(Data entries)
++++++++
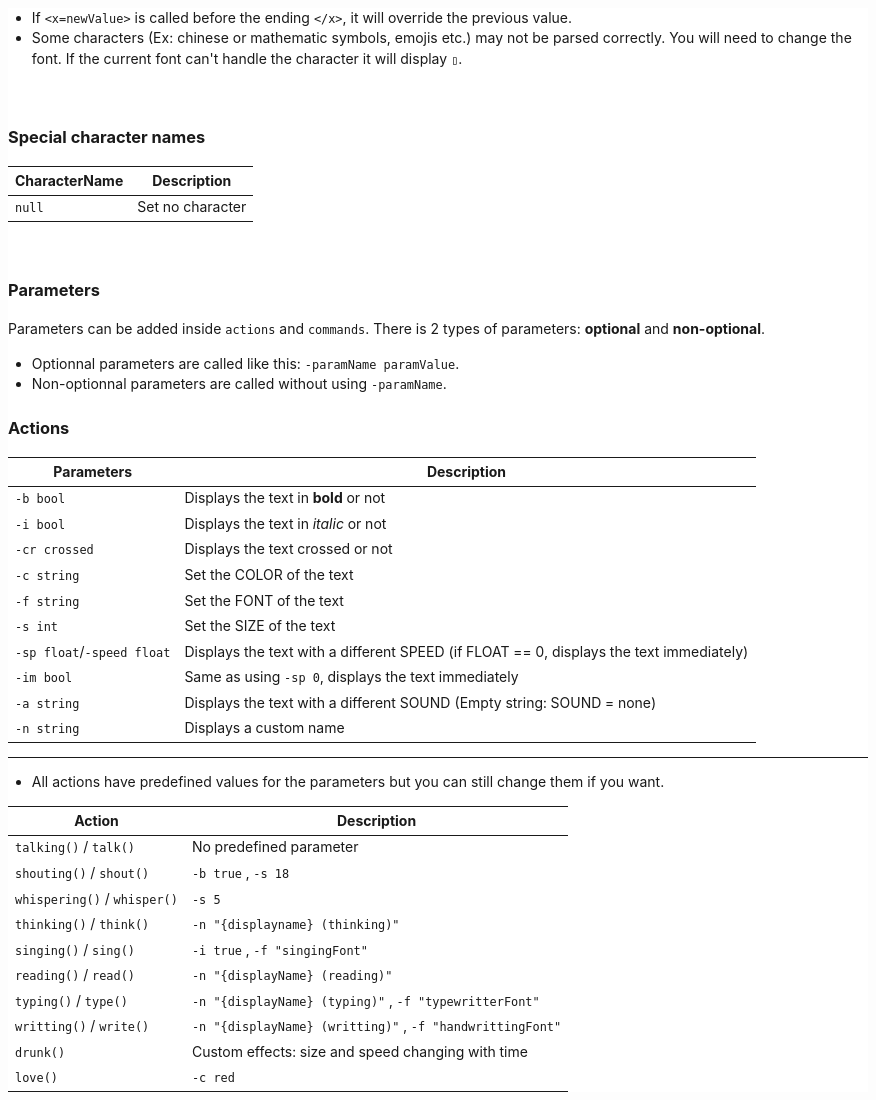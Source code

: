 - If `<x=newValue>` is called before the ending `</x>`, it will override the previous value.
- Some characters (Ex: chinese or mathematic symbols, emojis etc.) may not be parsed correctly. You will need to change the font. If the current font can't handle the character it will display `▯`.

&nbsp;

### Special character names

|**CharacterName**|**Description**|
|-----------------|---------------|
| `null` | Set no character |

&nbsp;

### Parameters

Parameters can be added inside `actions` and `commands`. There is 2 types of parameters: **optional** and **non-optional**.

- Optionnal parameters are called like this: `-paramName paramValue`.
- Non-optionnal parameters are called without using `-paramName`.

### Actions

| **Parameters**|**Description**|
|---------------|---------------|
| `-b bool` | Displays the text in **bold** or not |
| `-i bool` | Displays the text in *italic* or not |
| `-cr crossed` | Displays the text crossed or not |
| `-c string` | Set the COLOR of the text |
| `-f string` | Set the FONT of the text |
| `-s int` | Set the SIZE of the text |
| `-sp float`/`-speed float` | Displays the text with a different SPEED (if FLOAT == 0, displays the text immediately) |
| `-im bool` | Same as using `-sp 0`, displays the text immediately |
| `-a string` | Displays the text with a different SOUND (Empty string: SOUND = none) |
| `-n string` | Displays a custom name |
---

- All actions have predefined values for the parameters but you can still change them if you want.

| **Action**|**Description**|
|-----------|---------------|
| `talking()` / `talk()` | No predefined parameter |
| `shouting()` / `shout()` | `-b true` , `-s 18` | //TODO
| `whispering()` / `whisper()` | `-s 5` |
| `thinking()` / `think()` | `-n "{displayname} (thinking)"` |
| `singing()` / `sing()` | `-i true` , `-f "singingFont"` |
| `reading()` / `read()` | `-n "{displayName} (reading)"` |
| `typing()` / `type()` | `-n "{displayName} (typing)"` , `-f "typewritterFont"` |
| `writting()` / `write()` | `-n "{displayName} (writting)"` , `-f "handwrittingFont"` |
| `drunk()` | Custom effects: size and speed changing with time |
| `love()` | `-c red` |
++++++++
■ **PROBLEM DESCRIPTION**: How many lines of these entries contain the string "immediately"? Reply with the number alone.

■ **SOLUTION FOR THIS TASK**: 2